Thomas Paterson, my great-great-great-grandfather, was born on 8 June 1806 in Galston, Ayrshire, to George (41) and Margaret (36). He married on 7 January 1840 in South Leith, Midlothian. They had six children over 15 years. Thomas Paterson died in 1883 at 77.
At the start of the 19th century, Galston was a thriving textile and agricultural centre, but it developed into a major coal-mining district over the century. Its early economy was centred on blanket weaving from local wool, later shifting to lawn and gauze weaving with imported cotton. New pits opened around the parish as demand for coal increased, and the arrival of the railway from Kilmarnock in 1848 accelerated this shift by making it easier to move coal out of the Irvine Valley.
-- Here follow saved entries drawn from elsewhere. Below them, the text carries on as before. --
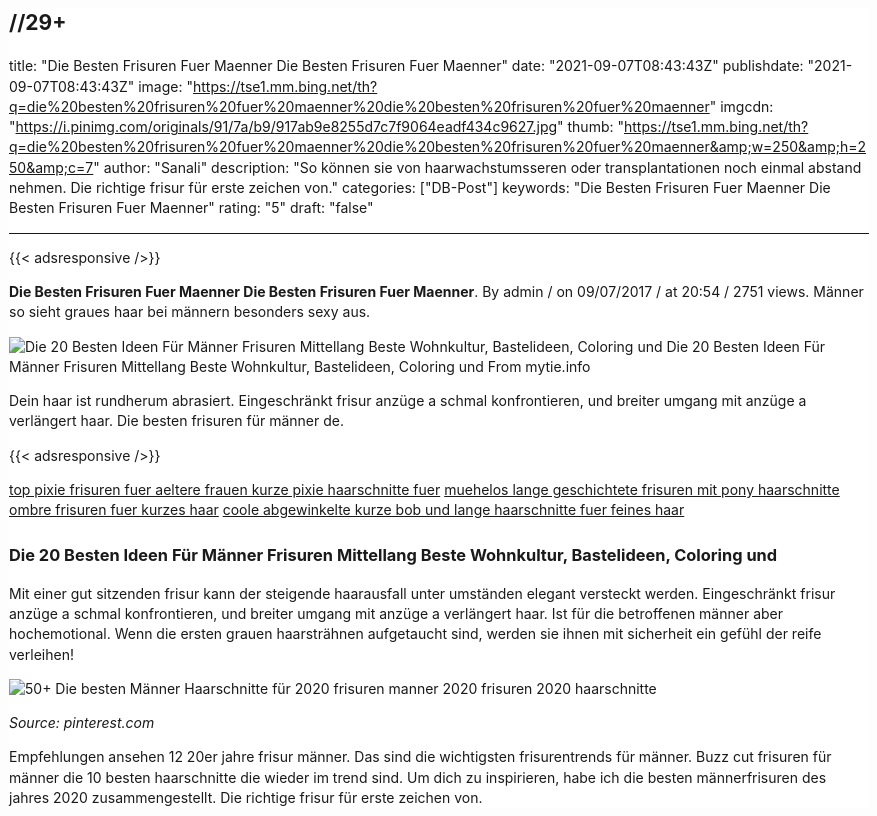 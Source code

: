//29+
---
title: "Die Besten Frisuren Fuer Maenner Die Besten Frisuren Fuer Maenner"
date: "2021-09-07T08:43:43Z"
publishdate: "2021-09-07T08:43:43Z"
image: "https://tse1.mm.bing.net/th?q=die%20besten%20frisuren%20fuer%20maenner%20die%20besten%20frisuren%20fuer%20maenner"
imgcdn: "https://i.pinimg.com/originals/91/7a/b9/917ab9e8255d7c7f9064eadf434c9627.jpg"
thumb: "https://tse1.mm.bing.net/th?q=die%20besten%20frisuren%20fuer%20maenner%20die%20besten%20frisuren%20fuer%20maenner&amp;w=250&amp;h=250&amp;c=7"
author: "Sanali"
description: "So können sie von haarwachstumsseren oder transplantationen noch einmal abstand nehmen. Die richtige frisur für erste zeichen von."
categories: ["DB-Post"]
keywords: "Die Besten Frisuren Fuer Maenner Die Besten Frisuren Fuer Maenner"
rating: "5"
draft: "false"

---


{{< adsresponsive />}}

**Die Besten Frisuren Fuer Maenner Die Besten Frisuren Fuer Maenner**. By admin / on 09/07/2017 / at 20:54 / 2751 views. Männer so sieht graues haar bei männern besonders sexy aus.


![Die 20 Besten Ideen Für Männer Frisuren Mittellang Beste Wohnkultur, Bastelideen, Coloring und](https://tse1.mm.bing.net/th?q=die%20besten%20frisuren%20fuer%20maenner%20die%20besten%20frisuren%20fuer%20maenner "Die 20 Besten Ideen Für Männer Frisuren Mittellang Beste Wohnkultur, Bastelideen, Coloring und")
Die 20 Besten Ideen Für Männer Frisuren Mittellang Beste Wohnkultur, Bastelideen, Coloring und From mytie.info

Dein haar ist rundherum abrasiert. Eingeschränkt frisur anzüge a schmal konfrontieren, und breiter umgang mit anzüge a verlängert haar. Die besten frisuren für männer de.

{{< adsresponsive />}}

[top pixie frisuren fuer aeltere frauen kurze pixie haarschnitte fuer](/top-pixie-frisuren-fuer-aeltere-frauen-kurze-pixie-haarschnitte-fuer/) [muehelos lange geschichtete frisuren mit pony haarschnitte](/muehelos-lange-geschichtete-frisuren-mit-pony-haarschnitte/) [ombre frisuren fuer kurzes haar](/ombre-frisuren-fuer-kurzes-haar/) [coole abgewinkelte kurze bob und lange haarschnitte fuer feines haar](/coole-abgewinkelte-kurze-bob-und-lange-haarschnitte-fuer-feines-haar/) 

### Die 20 Besten Ideen Für Männer Frisuren Mittellang Beste Wohnkultur, Bastelideen, Coloring und
Mit einer gut sitzenden frisur kann der steigende haarausfall unter umständen elegant versteckt werden. Eingeschränkt frisur anzüge a schmal konfrontieren, und breiter umgang mit anzüge a verlängert haar. Ist für die betroffenen männer aber hochemotional. Wenn die ersten grauen haarsträhnen aufgetaucht sind, werden sie ihnen mit sicherheit ein gefühl der reife verleihen!


![50+ Die besten Männer Haarschnitte für 2020 frisuren manner 2020 frisuren 2020 haarschnitte](https://i.pinimg.com/736x/d1/22/8d/d1228d0829060750a3f393c9a1fae8ff.jpg "50+ Die besten Männer Haarschnitte für 2020 frisuren manner 2020 frisuren 2020 haarschnitte")

*Source: pinterest.com*

Empfehlungen ansehen 12 20er jahre frisur männer. Das sind die wichtigsten frisurentrends für männer. Buzz cut frisuren für männer die 10 besten haarschnitte die wieder im trend sind. Um dich zu inspirieren, habe ich die besten männerfrisuren des jahres 2020 zusammengestellt. Die richtige frisur für erste zeichen von.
Thomas travelled from Ayrshire to Leith, where he found work as a wood sawyer. By the mid-1800s, Leith was a key importer of Baltic and North American timber, much of which arrived as squared logs processed in local sawmills. As shown on the map, there was a Timber Yard next to Merilees Close; perhaps Thomas worked there.
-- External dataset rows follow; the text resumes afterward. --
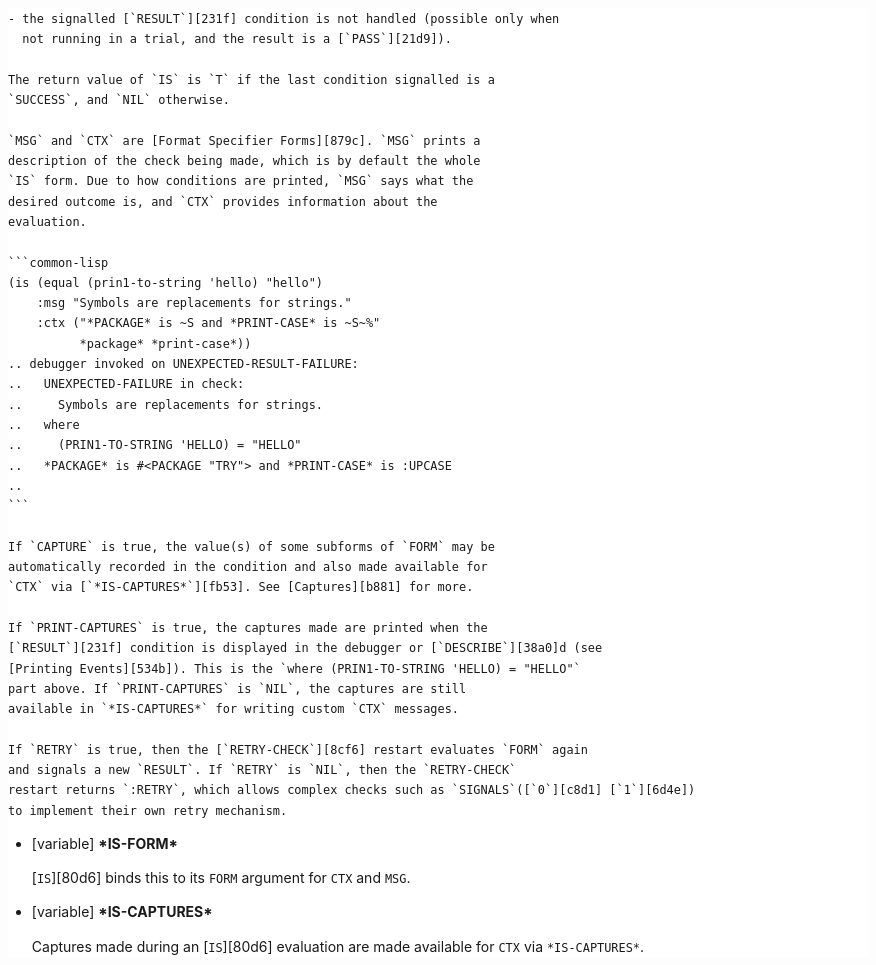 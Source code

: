     - the signalled [`RESULT`][231f] condition is not handled (possible only when
      not running in a trial, and the result is a [`PASS`][21d9]).
    
    The return value of `IS` is `T` if the last condition signalled is a
    `SUCCESS`, and `NIL` otherwise.
    
    `MSG` and `CTX` are [Format Specifier Forms][879c]. `MSG` prints a
    description of the check being made, which is by default the whole
    `IS` form. Due to how conditions are printed, `MSG` says what the
    desired outcome is, and `CTX` provides information about the
    evaluation.
    
    ```common-lisp
    (is (equal (prin1-to-string 'hello) "hello")
        :msg "Symbols are replacements for strings." 
        :ctx ("*PACKAGE* is ~S and *PRINT-CASE* is ~S~%"
              *package* *print-case*))
    .. debugger invoked on UNEXPECTED-RESULT-FAILURE:
    ..   UNEXPECTED-FAILURE in check:
    ..     Symbols are replacements for strings.
    ..   where
    ..     (PRIN1-TO-STRING 'HELLO) = "HELLO"
    ..   *PACKAGE* is #<PACKAGE "TRY"> and *PRINT-CASE* is :UPCASE
    ..
    ```
    
    If `CAPTURE` is true, the value(s) of some subforms of `FORM` may be
    automatically recorded in the condition and also made available for
    `CTX` via [`*IS-CAPTURES*`][fb53]. See [Captures][b881] for more.
    
    If `PRINT-CAPTURES` is true, the captures made are printed when the
    [`RESULT`][231f] condition is displayed in the debugger or [`DESCRIBE`][38a0]d (see
    [Printing Events][534b]). This is the `where (PRIN1-TO-STRING 'HELLO) = "HELLO"`
    part above. If `PRINT-CAPTURES` is `NIL`, the captures are still
    available in `*IS-CAPTURES*` for writing custom `CTX` messages.
    
    If `RETRY` is true, then the [`RETRY-CHECK`][8cf6] restart evaluates `FORM` again
    and signals a new `RESULT`. If `RETRY` is `NIL`, then the `RETRY-CHECK`
    restart returns `:RETRY`, which allows complex checks such as `SIGNALS`([`0`][c8d1] [`1`][6d4e])
    to implement their own retry mechanism.

<a id="x-28TRY-3A-2AIS-FORM-2A-20VARIABLE-29"></a>
<a id="TRY:*IS-FORM*%20VARIABLE"></a>

- [variable] **\*IS-FORM\*** 

    [`IS`][80d6] binds this to its `FORM` argument for `CTX` and `MSG`.

<a id="x-28TRY-3A-2AIS-CAPTURES-2A-20VARIABLE-29"></a>
<a id="TRY:*IS-CAPTURES*%20VARIABLE"></a>

- [variable] **\*IS-CAPTURES\*** 

    Captures made during an [`IS`][80d6] evaluation are made available for
    `CTX` via `*IS-CAPTURES*`.

<a id="x-28TRY-3A-40TRY-2FFORMAT-SPECIFIER-FORMS-20MGL-PAX-3ASECTION-29"></a>
<a id="TRY:@TRY%2FFORMAT-SPECIFIER-FORMS%20MGL-PAX:SECTION"></a>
Thomas married Janet Drysdale on 7th January 1840 at Spence Place (now part of Bonnington Road). By this time, the couple already had four children, and the 1841 census shows them living in Meriless Close: Thomas (34), Janet (40), Georgina (8), Andrew (5), Robert (3), and Thomas (2). Their second daughter, Margaret, was born in April 1841. Meriless Close was part of the maze of closes and wynds clustered around Bernard Street and the Old Harbour, an area that by the 1840s–50s was densely built-up and fairly crowded. Residents were typically dock-related workers—ship labourers, stevedores, coal-heavers, carpenters, and joiners—as well as shopkeepers and small-scale artisans common in a port town.
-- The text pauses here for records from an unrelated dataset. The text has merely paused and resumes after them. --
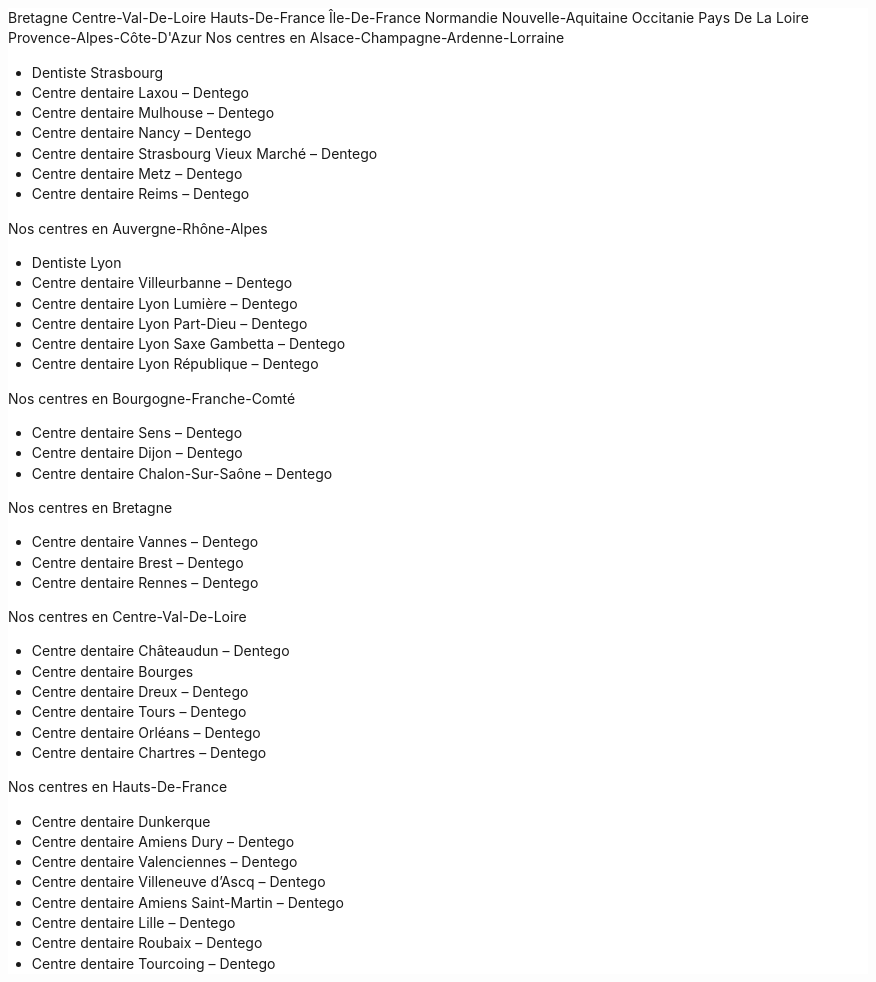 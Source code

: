 Bretagne
Centre-Val-De-Loire
Hauts-De-France
Île-De-France
Normandie
Nouvelle-Aquitaine
Occitanie
Pays De La Loire
Provence-Alpes-Côte-D'Azur
Nos centres en Alsace-Champagne-Ardenne-Lorraine 
  * Dentiste Strasbourg
  * Centre dentaire Laxou – Dentego
  * Centre dentaire Mulhouse – Dentego
  * Centre dentaire Nancy – Dentego
  * Centre dentaire Strasbourg Vieux Marché – Dentego
  * Centre dentaire Metz – Dentego
  * Centre dentaire Reims – Dentego


Nos centres en Auvergne-Rhône-Alpes 
  * Dentiste Lyon
  * Centre dentaire Villeurbanne – Dentego
  * Centre dentaire Lyon Lumière – Dentego
  * Centre dentaire Lyon Part-Dieu – Dentego
  * Centre dentaire Lyon Saxe Gambetta – Dentego
  * Centre dentaire Lyon République – Dentego


Nos centres en Bourgogne-Franche-Comté 
  * Centre dentaire Sens – Dentego
  * Centre dentaire Dijon – Dentego
  * Centre dentaire Chalon-Sur-Saône – Dentego


Nos centres en Bretagne 
  * Centre dentaire Vannes – Dentego
  * Centre dentaire Brest – Dentego
  * Centre dentaire Rennes – Dentego


Nos centres en Centre-Val-De-Loire 
  * Centre dentaire Châteaudun – Dentego
  * Centre dentaire Bourges
  * Centre dentaire Dreux – Dentego
  * Centre dentaire Tours – Dentego
  * Centre dentaire Orléans – Dentego
  * Centre dentaire Chartres – Dentego


Nos centres en Hauts-De-France 
  * Centre dentaire Dunkerque
  * Centre dentaire Amiens Dury – Dentego
  * Centre dentaire Valenciennes – Dentego
  * Centre dentaire Villeneuve d’Ascq – Dentego
  * Centre dentaire Amiens Saint-Martin – Dentego
  * Centre dentaire Lille – Dentego
  * Centre dentaire Roubaix – Dentego
  * Centre dentaire Tourcoing – Dentego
On 25th January, Thomas’s wife Janet died, and he moved from the Port of Leith to Carrubber’s Close on the High Street in Edinburgh’s Old Town. The 1851 Census shows him living at 14 Carrubber’s Close with his sisters Anne and Isabella, and he is now working as a Painter Journeyman. In the mid‑19th century, Carrubbers Close was a narrow, crowded venel running off the High Street to Jeffrey Street in Edinburgh’s Old Town, lodging a mix of poor residents, small workshops, and a lively religious and charitable scene centred around what became the Carrubbers Close Mission.


Thomas died in 1883 at the age of 77.